▶ _Task goal_:
Print every line below exactly as written, but leave the pictures behind.

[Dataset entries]
_ _ _ _ _ _ _

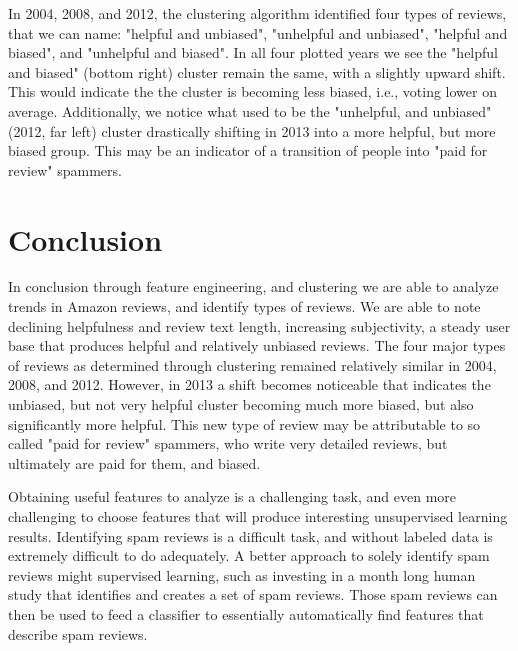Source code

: \documentclass[journal, a4paper]{IEEEtran}
\begin{document}
In 2004, 2008, and 2012, the clustering algorithm identified four types of reviews, that we can name: "helpful and unbiased", "unhelpful and unbiased", "helpful and biased", and "unhelpful and biased". In all four plotted years we see the "helpful and biased" (bottom right) cluster remain the same, with a slightly upward shift. This would indicate the the cluster is becoming less biased, i.e., voting lower on average. Additionally, we notice what used to be the "unhelpful, and unbiased" (2012, far left) cluster drastically shifting in 2013 into a more helpful, but more biased group. This may be an indicator of a transition of people into "paid for review" spammers.


\section{Conclusion}
In conclusion through feature engineering, and clustering we are able to analyze trends in Amazon reviews, and identify types of reviews. We are able to note declining helpfulness and review text length, increasing subjectivity, a steady user base that produces helpful and relatively unbiased reviews. The four major types of reviews as determined through clustering remained relatively similar in 2004, 2008, and 2012. However, in 2013 a shift becomes noticeable that indicates the unbiased, but not very helpful cluster becoming much more biased, but also significantly more helpful. This new type of review may be attributable to so called "paid for review" spammers, who write very detailed reviews, but ultimately are paid for them, and biased.

Obtaining useful features to analyze is a challenging task, and even more challenging to choose features that will produce interesting unsupervised learning results. Identifying spam reviews is a difficult task, and without labeled data is extremely difficult to do adequately. A better approach to solely identify spam reviews might supervised learning, such as investing in a month long human study that identifies and creates a set of spam reviews. Those spam reviews can then be used to feed a classifier to essentially automatically find features that describe spam reviews.
\end{document}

_ _ _ _ _ _ _

▶ _Written answer_:
Source code

: \documentclass[journal, a4paper]{IEEEtran}
\begin{document}
In 2004, 2008, and 2012, the clustering algorithm identified four types of reviews, that we can name: "helpful and unbiased", "unhelpful and unbiased", "helpful and biased", and "unhelpful and biased". In all four plotted years we see the "helpful and biased" (bottom right) cluster remain the same, with a slightly upward shift. This would indicate the the cluster is becoming less biased, i.e., voting lower on average. Additionally, we notice what used to be the "unhelpful, and unbiased" (2012, far left) cluster drastically shifting in 2013 into a more helpful, but more biased group. This may be an indicator of a transition of people into "paid for review" spammers.


\section{Conclusion}
In conclusion through feature engineering, and clustering we are able to analyze trends in Amazon reviews, and identify types of reviews. We are able to note declining helpfulness and review text length, increasing subjectivity, a steady user base that produces helpful and relatively unbiased reviews. The four major types of reviews as determined through clustering remained relatively similar in 2004, 2008, and 2012. However, in 2013 a shift becomes noticeable that indicates the unbiased, but not very helpful cluster becoming much more biased, but also significantly more helpful. This new type of review may be attributable to so called "paid for review" spammers, who write very detailed reviews, but ultimately are paid for them, and biased.

Obtaining useful features to analyze is a challenging task, and even more challenging to choose features that will produce interesting unsupervised learning results. Identifying spam reviews is a difficult task, and without labeled data is extremely difficult to do adequately. A better approach to solely identify spam reviews might supervised learning, such as investing in a month long human study that identifies and creates a set of spam reviews. Those spam reviews can then be used to feed a classifier to essentially automatically find features that describe spam reviews.
\end{document}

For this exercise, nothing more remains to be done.